Anti-racism campaigns
The protest on May 1st coincided with advocacy campaigns on social networks by Tunisian activists who denounced a taxi driver’s assault of a black passenger this past April. When the passenger escaped, the driver pursued him with some accomplices to the passenger's building where sub-Saharan African students live and allegedly shouted racial terms and threw stones.
Social network users and human rights activists in Tunisia condemned another incident when African travelers received harsh and inhumane treatment after an African young man posted an article on his blog complaining how officers at Carthage Airport allegedly discriminated against him because of his race.

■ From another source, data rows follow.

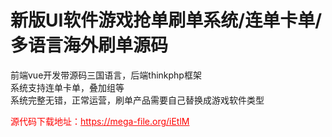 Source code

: # 新版UI软件游戏抢单刷单系统/连单卡单/多语言海外刷单源码

前端vue开发带源码三国语言，后端thinkphp框架<br>系统支持连单卡单，叠加组等<br>系统完整无错，正常运营，刷单产品需要自己替换成游戏软件类型<br>


<p style="color: red;">源代码下载地址：<a href="https://mega-file.org/iEtlM" style="color: red;">https://mega-file.org/iEtlM</a></p> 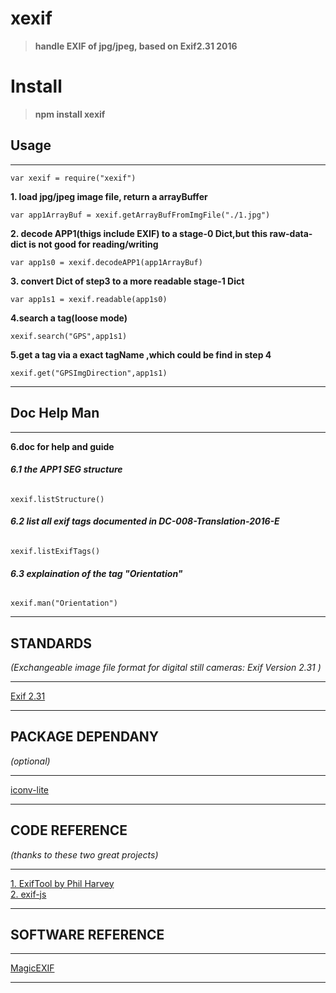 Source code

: # xexif
>__handle EXIF of jpg/jpeg, based on Exif2.31 2016__

# Install

>__npm install xexif__


## Usage
-------------------------------------------------------

    var xexif = require("xexif")
__1. load jpg/jpeg image file, return a arrayBuffer__  

    var app1ArrayBuf = xexif.getArrayBufFromImgFile("./1.jpg")  
__2. decode APP1(thigs include EXIF) to a stage-0 Dict,but this raw-data-dict is not good for reading/writing__

    var app1s0 = xexif.decodeAPP1(app1ArrayBuf)
__3. convert Dict of step3 to a more readable stage-1 Dict__

    var app1s1 = xexif.readable(app1s0)    
__4.search a tag(loose mode)__  

    xexif.search("GPS",app1s1)
__5.get a tag  via a exact tagName ,which could be find in step 4__

    xexif.get("GPSImgDirection",app1s1)
-------------------------------------------------------

## Doc Help Man
-------------------------------------------------------
__6.doc for help and guide__  

###### __6.1 the APP1 SEG structure__  

    xexif.listStructure()
###### __6.2 list all exif tags documented in DC-008-Translation-2016-E__  

    xexif.listExifTags()
###### __6.3 explaination of the tag "Orientation"__

    xexif.man("Orientation")
-------------------------------------------------------


## STANDARDS
_(Exchangeable image file format for digital still cameras: Exif Version 2.31 )_

---------------------------------------------------------------------------------------
[Exif 2.31](http://www.cipa.jp/std/documents/e/DC-008-Translation-2016-E.pdf)  

---------------------------------------------------------------------------------------

## PACKAGE DEPENDANY
_(optional)_

---------------------------------------------------------
[iconv-lite](https://www.npmjs.com/package/iconv-lite)

----------------------------------------------------------

## CODE REFERENCE
_(thanks to these two great projects)_

------------------------------------------------------------------
[1. ExifTool by Phil Harvey](http://owl.phy.queensu.ca/~phil/exiftool)  
[2. exif-js](https://github.com/exif-js/exif-js)

--------------------------------------------------------------------


## SOFTWARE REFERENCE

----------------------------------------
[MagicEXIF](http://www.magicexif.com/)  

----------------------------------------




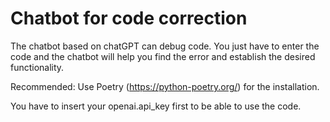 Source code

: # Chatbot for code correction

The chatbot based on chatGPT can debug code. You just have to enter the code and the chatbot will help you find the error and establish the desired functionality.

Recommended: Use Poetry (https://python-poetry.org/) for the installation. 

You have to insert your openai.api_key first to be able to use the code.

Activists say they spot racial discrimination on a daily basis. They stress that such practices exist in kindergartens, schools and even in taxis. Local authorities have not conducted any studies about racial discrimination in Tunisia and the constitutional draft does not include any articles that criminalize racial discrimination against Tunisians or foreigners.
First Arab country
Tunisia marked, for the first time, the International Day for the Elimination of Racial Discrimination last March with the motto 'Tunisia thrives with all its colors.' Tunisia was the first Arab and Muslim country to abolish slavery by Ahmad I ibn Mustafa in 1846, who considered all those born in Tunisia to be free people.